▶ [Dataset entries]:
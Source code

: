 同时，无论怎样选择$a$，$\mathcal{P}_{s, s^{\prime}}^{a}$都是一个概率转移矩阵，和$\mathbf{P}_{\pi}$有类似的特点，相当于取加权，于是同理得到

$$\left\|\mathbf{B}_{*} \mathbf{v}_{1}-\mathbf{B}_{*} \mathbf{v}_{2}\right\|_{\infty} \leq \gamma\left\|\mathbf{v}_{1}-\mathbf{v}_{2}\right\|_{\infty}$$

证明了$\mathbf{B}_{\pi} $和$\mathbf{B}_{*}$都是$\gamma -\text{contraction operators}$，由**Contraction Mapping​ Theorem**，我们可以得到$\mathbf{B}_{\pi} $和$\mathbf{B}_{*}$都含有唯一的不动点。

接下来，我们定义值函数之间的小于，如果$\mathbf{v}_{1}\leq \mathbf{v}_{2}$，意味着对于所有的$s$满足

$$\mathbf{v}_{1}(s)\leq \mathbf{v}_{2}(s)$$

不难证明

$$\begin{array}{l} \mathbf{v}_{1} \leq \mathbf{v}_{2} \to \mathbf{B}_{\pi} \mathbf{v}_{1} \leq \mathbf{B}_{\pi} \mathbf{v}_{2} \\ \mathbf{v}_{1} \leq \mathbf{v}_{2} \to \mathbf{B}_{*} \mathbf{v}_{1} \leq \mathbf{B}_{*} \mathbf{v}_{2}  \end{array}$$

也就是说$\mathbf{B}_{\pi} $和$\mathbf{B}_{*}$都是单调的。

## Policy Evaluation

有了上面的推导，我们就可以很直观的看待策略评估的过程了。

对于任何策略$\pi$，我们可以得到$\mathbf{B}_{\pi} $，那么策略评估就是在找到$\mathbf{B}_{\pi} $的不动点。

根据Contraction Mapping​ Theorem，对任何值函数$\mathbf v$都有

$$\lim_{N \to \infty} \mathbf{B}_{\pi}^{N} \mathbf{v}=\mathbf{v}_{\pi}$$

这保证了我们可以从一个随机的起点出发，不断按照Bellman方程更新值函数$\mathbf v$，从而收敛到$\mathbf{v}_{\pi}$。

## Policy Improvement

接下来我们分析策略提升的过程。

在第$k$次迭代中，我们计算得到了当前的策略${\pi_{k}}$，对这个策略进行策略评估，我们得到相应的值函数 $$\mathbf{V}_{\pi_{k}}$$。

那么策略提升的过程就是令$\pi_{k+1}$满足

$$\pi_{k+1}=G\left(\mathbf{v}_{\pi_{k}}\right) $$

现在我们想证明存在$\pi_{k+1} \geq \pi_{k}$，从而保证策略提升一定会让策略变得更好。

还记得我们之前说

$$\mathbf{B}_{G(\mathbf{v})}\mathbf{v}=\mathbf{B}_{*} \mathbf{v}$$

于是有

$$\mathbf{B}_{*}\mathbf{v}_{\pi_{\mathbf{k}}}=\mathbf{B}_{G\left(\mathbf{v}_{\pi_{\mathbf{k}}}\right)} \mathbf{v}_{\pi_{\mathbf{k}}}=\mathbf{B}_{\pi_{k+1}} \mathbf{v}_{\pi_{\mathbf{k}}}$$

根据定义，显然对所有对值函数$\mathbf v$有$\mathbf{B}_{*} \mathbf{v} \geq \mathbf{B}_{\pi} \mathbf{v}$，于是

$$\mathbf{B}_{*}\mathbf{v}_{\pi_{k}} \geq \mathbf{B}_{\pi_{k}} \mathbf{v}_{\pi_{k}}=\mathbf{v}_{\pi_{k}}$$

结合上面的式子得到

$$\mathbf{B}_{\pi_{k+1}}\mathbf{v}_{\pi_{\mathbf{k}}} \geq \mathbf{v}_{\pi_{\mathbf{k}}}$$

▶ [Task directions]: May I have the entries returned exactly, with every line in place?

▶ [Answer to the exercise]:
Source code

: 同时，无论怎样选择$a$，$\mathcal{P}_{s, s^{\prime}}^{a}$都是一个概率转移矩阵，和$\mathbf{P}_{\pi}$有类似的特点，相当于取加权，于是同理得到

$$\left\|\mathbf{B}_{*} \mathbf{v}_{1}-\mathbf{B}_{*} \mathbf{v}_{2}\right\|_{\infty} \leq \gamma\left\|\mathbf{v}_{1}-\mathbf{v}_{2}\right\|_{\infty}$$

证明了$\mathbf{B}_{\pi} $和$\mathbf{B}_{*}$都是$\gamma -\text{contraction operators}$，由**Contraction Mapping​ Theorem**，我们可以得到$\mathbf{B}_{\pi} $和$\mathbf{B}_{*}$都含有唯一的不动点。

接下来，我们定义值函数之间的小于，如果$\mathbf{v}_{1}\leq \mathbf{v}_{2}$，意味着对于所有的$s$满足

$$\mathbf{v}_{1}(s)\leq \mathbf{v}_{2}(s)$$

不难证明

$$\begin{array}{l} \mathbf{v}_{1} \leq \mathbf{v}_{2} \to \mathbf{B}_{\pi} \mathbf{v}_{1} \leq \mathbf{B}_{\pi} \mathbf{v}_{2} \\ \mathbf{v}_{1} \leq \mathbf{v}_{2} \to \mathbf{B}_{*} \mathbf{v}_{1} \leq \mathbf{B}_{*} \mathbf{v}_{2}  \end{array}$$

也就是说$\mathbf{B}_{\pi} $和$\mathbf{B}_{*}$都是单调的。

## Policy Evaluation

有了上面的推导，我们就可以很直观的看待策略评估的过程了。

对于任何策略$\pi$，我们可以得到$\mathbf{B}_{\pi} $，那么策略评估就是在找到$\mathbf{B}_{\pi} $的不动点。

根据Contraction Mapping​ Theorem，对任何值函数$\mathbf v$都有

$$\lim_{N \to \infty} \mathbf{B}_{\pi}^{N} \mathbf{v}=\mathbf{v}_{\pi}$$

这保证了我们可以从一个随机的起点出发，不断按照Bellman方程更新值函数$\mathbf v$，从而收敛到$\mathbf{v}_{\pi}$。

## Policy Improvement

接下来我们分析策略提升的过程。

在第$k$次迭代中，我们计算得到了当前的策略${\pi_{k}}$，对这个策略进行策略评估，我们得到相应的值函数 $$\mathbf{V}_{\pi_{k}}$$。

那么策略提升的过程就是令$\pi_{k+1}$满足

$$\pi_{k+1}=G\left(\mathbf{v}_{\pi_{k}}\right) $$

现在我们想证明存在$\pi_{k+1} \geq \pi_{k}$，从而保证策略提升一定会让策略变得更好。

还记得我们之前说

$$\mathbf{B}_{G(\mathbf{v})}\mathbf{v}=\mathbf{B}_{*} \mathbf{v}$$

于是有

$$\mathbf{B}_{*}\mathbf{v}_{\pi_{\mathbf{k}}}=\mathbf{B}_{G\left(\mathbf{v}_{\pi_{\mathbf{k}}}\right)} \mathbf{v}_{\pi_{\mathbf{k}}}=\mathbf{B}_{\pi_{k+1}} \mathbf{v}_{\pi_{\mathbf{k}}}$$

根据定义，显然对所有对值函数$\mathbf v$有$\mathbf{B}_{*} \mathbf{v} \geq \mathbf{B}_{\pi} \mathbf{v}$，于是

$$\mathbf{B}_{*}\mathbf{v}_{\pi_{k}} \geq \mathbf{B}_{\pi_{k}} \mathbf{v}_{\pi_{k}}=\mathbf{v}_{\pi_{k}}$$

结合上面的式子得到

$$\mathbf{B}_{\pi_{k+1}}\mathbf{v}_{\pi_{\mathbf{k}}} \geq \mathbf{v}_{\pi_{\mathbf{k}}}$$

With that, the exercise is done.